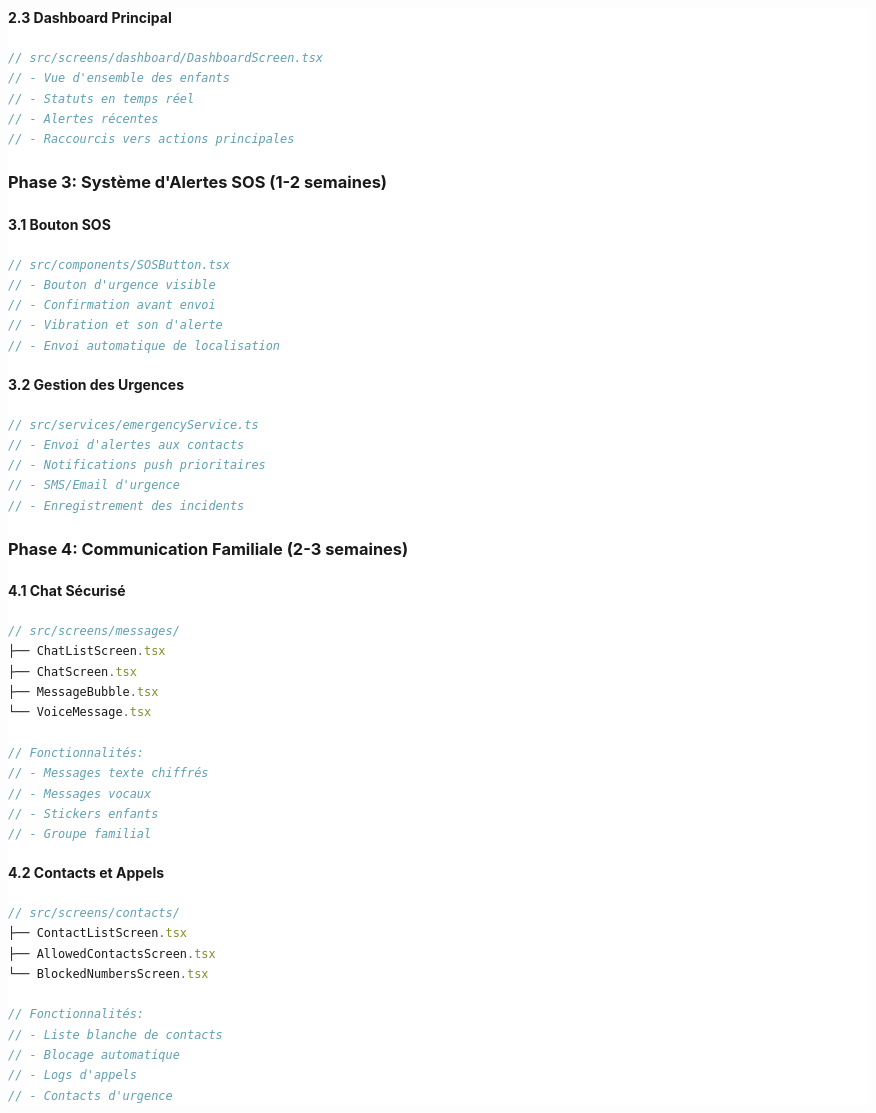 #### 2.3 Dashboard Principal
```typescript
// src/screens/dashboard/DashboardScreen.tsx
// - Vue d'ensemble des enfants
// - Statuts en temps réel
// - Alertes récentes
// - Raccourcis vers actions principales
```

### Phase 3: Système d'Alertes SOS (1-2 semaines)

#### 3.1 Bouton SOS
```typescript
// src/components/SOSButton.tsx
// - Bouton d'urgence visible
// - Confirmation avant envoi
// - Vibration et son d'alerte
// - Envoi automatique de localisation
```

#### 3.2 Gestion des Urgences
```typescript
// src/services/emergencyService.ts
// - Envoi d'alertes aux contacts
// - Notifications push prioritaires
// - SMS/Email d'urgence
// - Enregistrement des incidents
```

### Phase 4: Communication Familiale (2-3 semaines)

#### 4.1 Chat Sécurisé
```typescript
// src/screens/messages/
├── ChatListScreen.tsx
├── ChatScreen.tsx
├── MessageBubble.tsx
└── VoiceMessage.tsx

// Fonctionnalités:
// - Messages texte chiffrés
// - Messages vocaux
// - Stickers enfants
// - Groupe familial
```

#### 4.2 Contacts et Appels
```typescript
// src/screens/contacts/
├── ContactListScreen.tsx
├── AllowedContactsScreen.tsx
└── BlockedNumbersScreen.tsx

// Fonctionnalités:
// - Liste blanche de contacts
// - Blocage automatique
// - Logs d'appels
// - Contacts d'urgence
```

────────────────────────────────────────

Only lines with the word "automatique" are needed. Copy them from the preceding records.

▸ Result for this exercise:
// - Envoi automatique de localisation
// - Blocage automatique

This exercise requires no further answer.